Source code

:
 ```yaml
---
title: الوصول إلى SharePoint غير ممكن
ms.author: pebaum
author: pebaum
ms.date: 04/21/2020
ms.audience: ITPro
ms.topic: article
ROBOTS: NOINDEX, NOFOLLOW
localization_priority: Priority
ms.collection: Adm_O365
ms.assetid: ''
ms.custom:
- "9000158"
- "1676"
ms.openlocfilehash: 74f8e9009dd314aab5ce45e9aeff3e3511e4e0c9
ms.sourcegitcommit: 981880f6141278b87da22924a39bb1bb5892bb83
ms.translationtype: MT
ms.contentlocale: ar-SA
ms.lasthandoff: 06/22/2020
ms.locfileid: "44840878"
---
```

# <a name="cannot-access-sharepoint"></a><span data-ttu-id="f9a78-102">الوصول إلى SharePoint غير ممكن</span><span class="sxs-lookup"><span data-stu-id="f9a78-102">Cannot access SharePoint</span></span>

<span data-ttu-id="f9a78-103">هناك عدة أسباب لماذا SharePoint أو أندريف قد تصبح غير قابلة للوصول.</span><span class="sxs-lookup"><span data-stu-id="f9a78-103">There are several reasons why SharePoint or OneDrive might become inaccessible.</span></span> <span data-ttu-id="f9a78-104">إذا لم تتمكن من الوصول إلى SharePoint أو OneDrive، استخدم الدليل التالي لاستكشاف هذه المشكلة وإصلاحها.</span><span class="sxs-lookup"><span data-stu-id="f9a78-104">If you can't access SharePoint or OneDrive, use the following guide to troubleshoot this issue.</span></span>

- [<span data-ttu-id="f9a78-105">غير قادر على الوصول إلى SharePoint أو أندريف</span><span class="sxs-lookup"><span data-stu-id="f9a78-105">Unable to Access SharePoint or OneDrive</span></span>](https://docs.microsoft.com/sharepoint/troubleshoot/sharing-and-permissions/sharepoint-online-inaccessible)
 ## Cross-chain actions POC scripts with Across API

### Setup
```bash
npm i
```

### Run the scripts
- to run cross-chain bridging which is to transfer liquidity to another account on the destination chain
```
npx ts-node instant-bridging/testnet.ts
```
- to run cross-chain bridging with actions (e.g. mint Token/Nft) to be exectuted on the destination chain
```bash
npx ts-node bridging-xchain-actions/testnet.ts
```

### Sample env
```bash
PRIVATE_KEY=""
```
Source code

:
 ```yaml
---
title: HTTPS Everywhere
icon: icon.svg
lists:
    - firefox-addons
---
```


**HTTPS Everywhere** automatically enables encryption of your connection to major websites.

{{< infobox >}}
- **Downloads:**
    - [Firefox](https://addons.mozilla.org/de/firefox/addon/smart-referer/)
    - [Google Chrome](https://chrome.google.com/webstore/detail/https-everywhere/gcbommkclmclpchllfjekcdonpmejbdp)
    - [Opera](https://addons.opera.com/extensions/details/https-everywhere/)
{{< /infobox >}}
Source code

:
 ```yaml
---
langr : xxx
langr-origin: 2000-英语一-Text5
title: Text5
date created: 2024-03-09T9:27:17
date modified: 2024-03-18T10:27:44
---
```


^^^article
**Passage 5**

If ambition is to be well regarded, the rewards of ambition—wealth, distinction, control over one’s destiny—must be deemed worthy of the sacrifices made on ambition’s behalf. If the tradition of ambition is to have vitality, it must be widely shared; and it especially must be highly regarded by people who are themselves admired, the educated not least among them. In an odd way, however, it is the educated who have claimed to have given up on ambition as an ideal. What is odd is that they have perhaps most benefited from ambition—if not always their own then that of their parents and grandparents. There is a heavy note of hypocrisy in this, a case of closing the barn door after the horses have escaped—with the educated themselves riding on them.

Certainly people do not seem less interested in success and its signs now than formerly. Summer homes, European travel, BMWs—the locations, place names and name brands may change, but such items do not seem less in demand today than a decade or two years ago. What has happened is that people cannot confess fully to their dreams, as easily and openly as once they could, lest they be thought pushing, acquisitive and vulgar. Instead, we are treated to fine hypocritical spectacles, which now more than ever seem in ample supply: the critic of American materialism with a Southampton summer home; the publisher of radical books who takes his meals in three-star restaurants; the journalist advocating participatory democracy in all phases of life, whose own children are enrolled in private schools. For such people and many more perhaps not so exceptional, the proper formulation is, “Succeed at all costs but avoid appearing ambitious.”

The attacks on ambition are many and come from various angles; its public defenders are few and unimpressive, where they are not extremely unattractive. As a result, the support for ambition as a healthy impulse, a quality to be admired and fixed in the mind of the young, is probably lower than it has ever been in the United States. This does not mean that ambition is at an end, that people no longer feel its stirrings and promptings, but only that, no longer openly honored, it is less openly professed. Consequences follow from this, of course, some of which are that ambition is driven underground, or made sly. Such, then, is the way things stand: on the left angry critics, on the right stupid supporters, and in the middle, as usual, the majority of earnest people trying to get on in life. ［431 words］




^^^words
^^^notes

• • • •

• _WORK REQUIRED_
Pull every line with the string "SharePoint" from the data above.

• _ANSWER SECTION_
title: الوصول إلى SharePoint غير ممكن
# <a name="cannot-access-sharepoint"></a><span data-ttu-id="f9a78-102">الوصول إلى SharePoint غير ممكن</span><span class="sxs-lookup"><span data-stu-id="f9a78-102">Cannot access SharePoint</span></span>
<span data-ttu-id="f9a78-103">هناك عدة أسباب لماذا SharePoint أو أندريف قد تصبح غير قابلة للوصول.</span><span class="sxs-lookup"><span data-stu-id="f9a78-103">There are several reasons why SharePoint or OneDrive might become inaccessible.</span></span> <span data-ttu-id="f9a78-104">إذا لم تتمكن من الوصول إلى SharePoint أو OneDrive، استخدم الدليل التالي لاستكشاف هذه المشكلة وإصلاحها.</span><span class="sxs-lookup"><span data-stu-id="f9a78-104">If you can't access SharePoint or OneDrive, use the following guide to troubleshoot this issue.</span></span>
- [<span data-ttu-id="f9a78-105">غير قادر على الوصول إلى SharePoint أو أندريف</span><span class="sxs-lookup"><span data-stu-id="f9a78-105">Unable to Access SharePoint or OneDrive</span></span>](https://docs.microsoft.com/sharepoint/troubleshoot/sharing-and-permissions/sharepoint-online-inaccessible)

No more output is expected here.